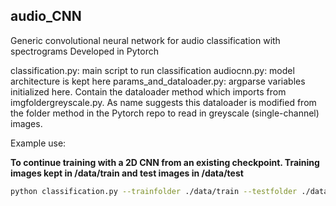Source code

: ## audio_CNN

Generic convolutional neural network for audio classification with spectrograms
Developed in Pytorch

classification.py: main script to run classification
audiocnn.py: model architecture is kept here
params_and_dataloader.py: argparse variables initialized here. Contain the dataloader method which imports from imgfoldergreyscale.py. As name suggests this dataloader is modified from the folder method in the Pytorch repo to read in greyscale (single-channel) images.

Example use:  

**To continue training with a 2D CNN from an existing checkpoint. Training images kept in /data/train and test images in /data/test**
```bash
python classification.py --trainfolder ./data/train --testfolder ./data/test --outfolder 2d --orientation 2D --l1channels 18 --l2channels 36 --l3channels 72 --num_epochs 31 --kernelsize 11 --cnn ./2d/2017-12-07_13-31-05_cnn_epoch20.pth
```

────────

▶ _Instructions to follow_: Return all entries preceding this task exactly as they stand, leaving any picture out.

▶ _Answer space_:
Source code

: ## audio_CNN

Generic convolutional neural network for audio classification with spectrograms
Developed in Pytorch

classification.py: main script to run classification
audiocnn.py: model architecture is kept here
params_and_dataloader.py: argparse variables initialized here. Contain the dataloader method which imports from imgfoldergreyscale.py. As name suggests this dataloader is modified from the folder method in the Pytorch repo to read in greyscale (single-channel) images.

Example use:  

**To continue training with a 2D CNN from an existing checkpoint. Training images kept in /data/train and test images in /data/test**
```bash
python classification.py --trainfolder ./data/train --testfolder ./data/test --outfolder 2d --orientation 2D --l1channels 18 --l2channels 36 --l3channels 72 --num_epochs 31 --kernelsize 11 --cnn ./2d/2017-12-07_13-31-05_cnn_epoch20.pth
```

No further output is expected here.